* **Action item**
In the entries that follow, find every line containing "your" and copy it.
==*==
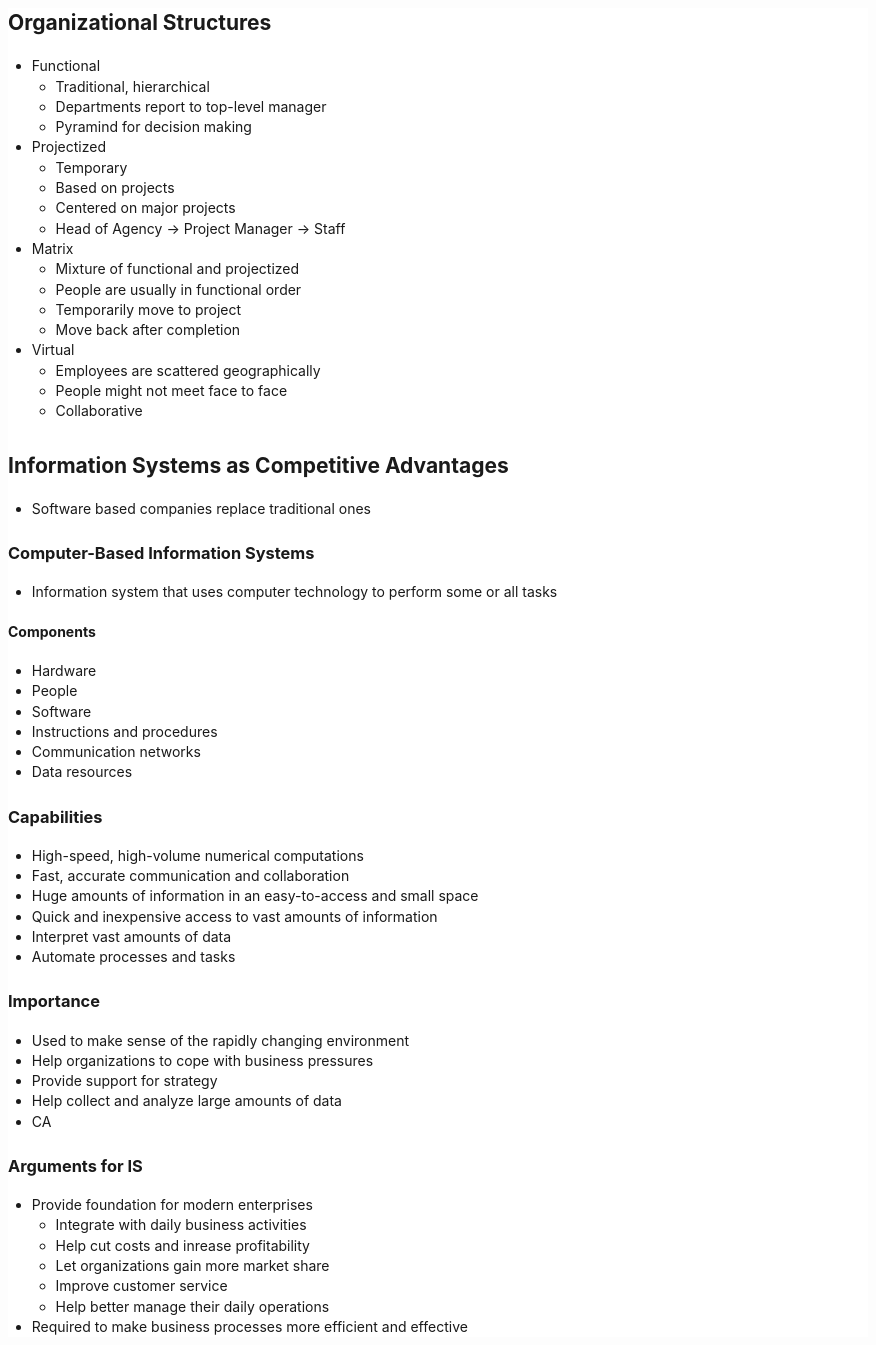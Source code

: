 ## Organizational Structures
* Functional
  * Traditional, hierarchical
  * Departments report to top-level manager
  * Pyramind for decision making
* Projectized
  * Temporary
  * Based on projects
  * Centered on major projects
  * Head of Agency &rarr; Project Manager &rarr; Staff
* Matrix
  * Mixture of functional and projectized
  * People are usually in functional order
  * Temporarily move to project
  * Move back after completion
* Virtual
  * Employees are scattered geographically
  * People might not meet face to face
  * Collaborative

## Information Systems as Competitive Advantages
* Software based companies replace traditional ones

### Computer-Based Information Systems
* Information system that uses computer technology to perform some or all tasks
#### Components
* Hardware
* People
* Software
* Instructions and procedures
* Communication networks
* Data resources

### Capabilities
* High-speed, high-volume numerical computations
* Fast, accurate communication and collaboration
* Huge amounts of information in an easy-to-access and small space
* Quick and inexpensive access to vast amounts of information
* Interpret vast amounts of data
* Automate processes and tasks

### Importance
* Used to make sense of the rapidly changing environment
* Help organizations to cope with business pressures
* Provide support for strategy
* Help collect and analyze large amounts of data
* CA

### Arguments for IS
* Provide foundation for modern enterprises
  * Integrate with daily business activities
  * Help cut costs and inrease profitability
  * Let organizations gain more market share
  * Improve customer service
  * Help better manage their daily operations
* Required to make business processes more efficient and effective
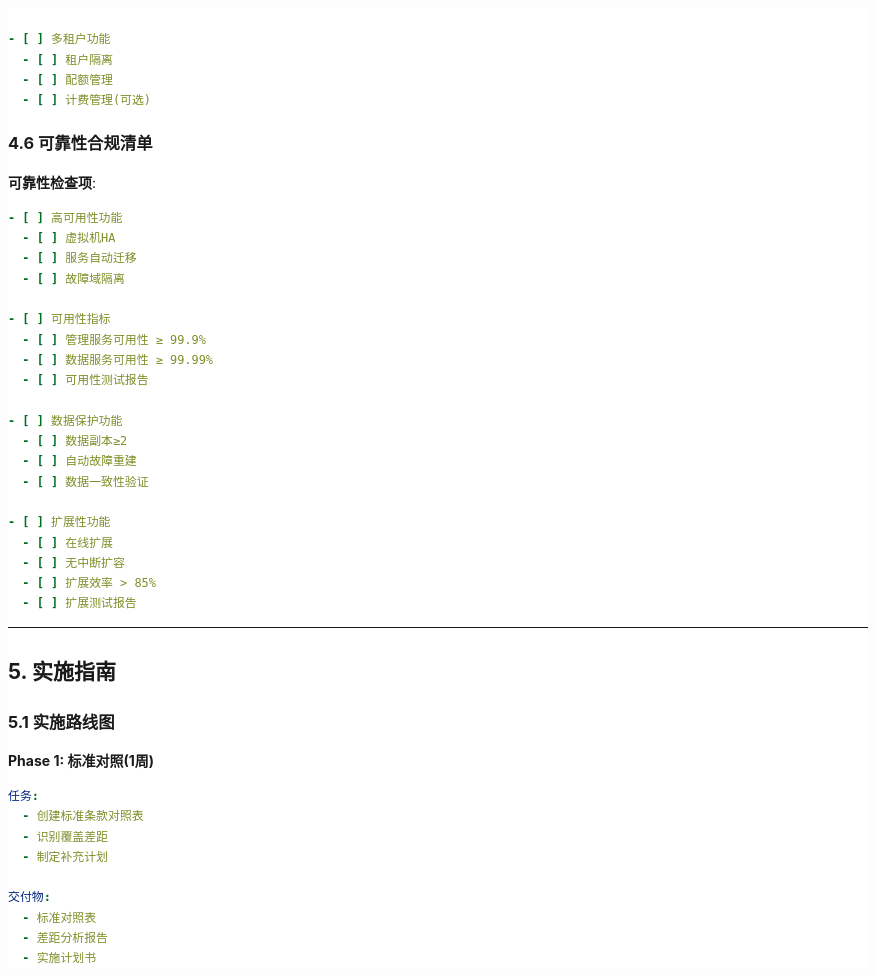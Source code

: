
 ```yaml

- [ ] 多租户功能
  - [ ] 租户隔离
  - [ ] 配额管理
  - [ ] 计费管理(可选)
```

### 4.6 可靠性合规清单

**可靠性检查项**:

```yaml
- [ ] 高可用性功能
  - [ ] 虚拟机HA
  - [ ] 服务自动迁移
  - [ ] 故障域隔离

- [ ] 可用性指标
  - [ ] 管理服务可用性 ≥ 99.9%
  - [ ] 数据服务可用性 ≥ 99.99%
  - [ ] 可用性测试报告

- [ ] 数据保护功能
  - [ ] 数据副本≥2
  - [ ] 自动故障重建
  - [ ] 数据一致性验证

- [ ] 扩展性功能
  - [ ] 在线扩展
  - [ ] 无中断扩容
  - [ ] 扩展效率 > 85%
  - [ ] 扩展测试报告
```

---

## 5. 实施指南

### 5.1 实施路线图

**Phase 1: 标准对照(1周)**

```yaml
任务:
  - 创建标准条款对照表
  - 识别覆盖差距
  - 制定补充计划

交付物:
  - 标准对照表
  - 差距分析报告
  - 实施计划书
```
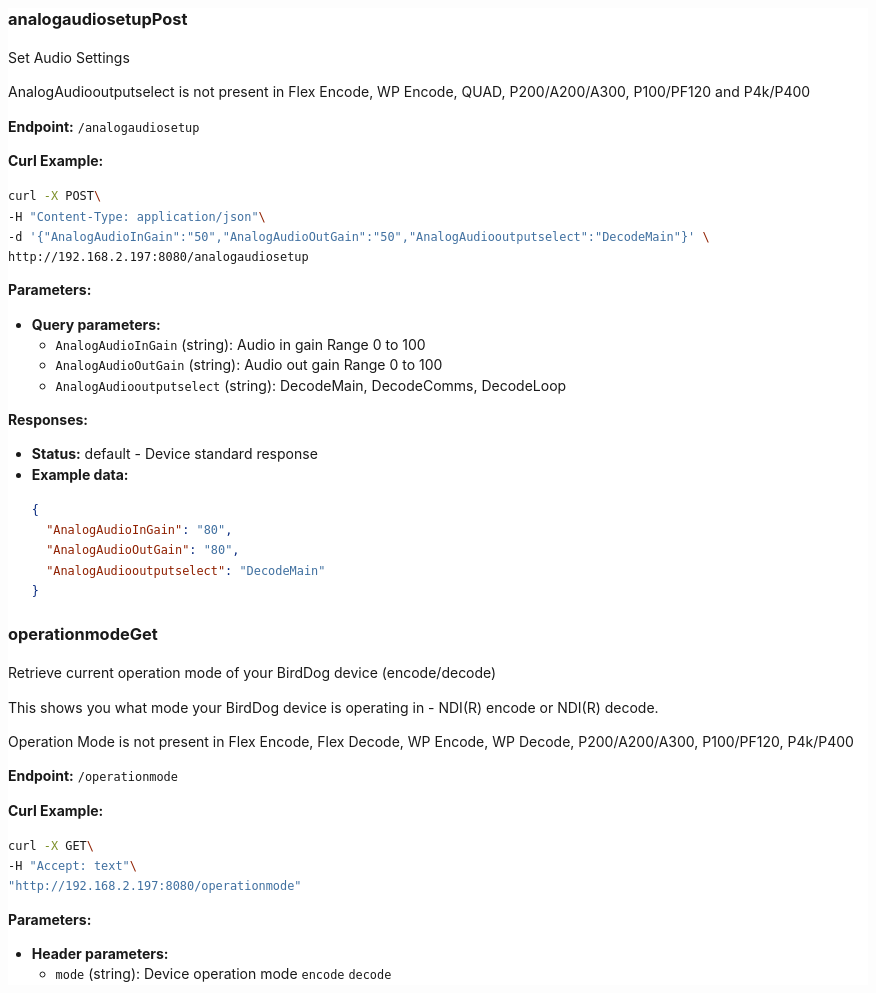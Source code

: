### analogaudiosetupPost

Set Audio Settings

AnalogAudiooutputselect is not present in Flex Encode, WP Encode, QUAD, P200/A200/A300, P100/PF120 and P4k/P400

**Endpoint:** `/analogaudiosetup`

**Curl Example:**

```bash
curl -X POST\
-H "Content-Type: application/json"\
-d '{"AnalogAudioInGain":"50","AnalogAudioOutGain":"50","AnalogAudiooutputselect":"DecodeMain"}' \
http://192.168.2.197:8080/analogaudiosetup
```

**Parameters:**

- **Query parameters:**
  - `AnalogAudioInGain` (string): Audio in gain Range 0 to 100
  - `AnalogAudioOutGain` (string): Audio out gain Range 0 to 100
  - `AnalogAudiooutputselect` (string): DecodeMain, DecodeComms, DecodeLoop

**Responses:**

- **Status:** default - Device standard response
- **Example data:**
  ```json
  {
    "AnalogAudioInGain": "80",
    "AnalogAudioOutGain": "80",
    "AnalogAudiooutputselect": "DecodeMain"
  }
  ```

### operationmodeGet

Retrieve current operation mode of your BirdDog device (encode/decode)

This shows you what mode your BirdDog device is operating in - NDI(R) encode or NDI(R) decode.

Operation Mode is not present in Flex Encode, Flex Decode, WP Encode, WP Decode, P200/A200/A300, P100/PF120, P4k/P400

**Endpoint:** `/operationmode`

**Curl Example:**

```bash
curl -X GET\
-H "Accept: text"\
"http://192.168.2.197:8080/operationmode"
```

**Parameters:**

- **Header parameters:**
  - `mode` (string): Device operation mode `encode` `decode`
==*==
* **Exercise response**
Retrieve current operation mode of your BirdDog device (encode/decode)
This shows you what mode your BirdDog device is operating in - NDI(R) encode or NDI(R) decode.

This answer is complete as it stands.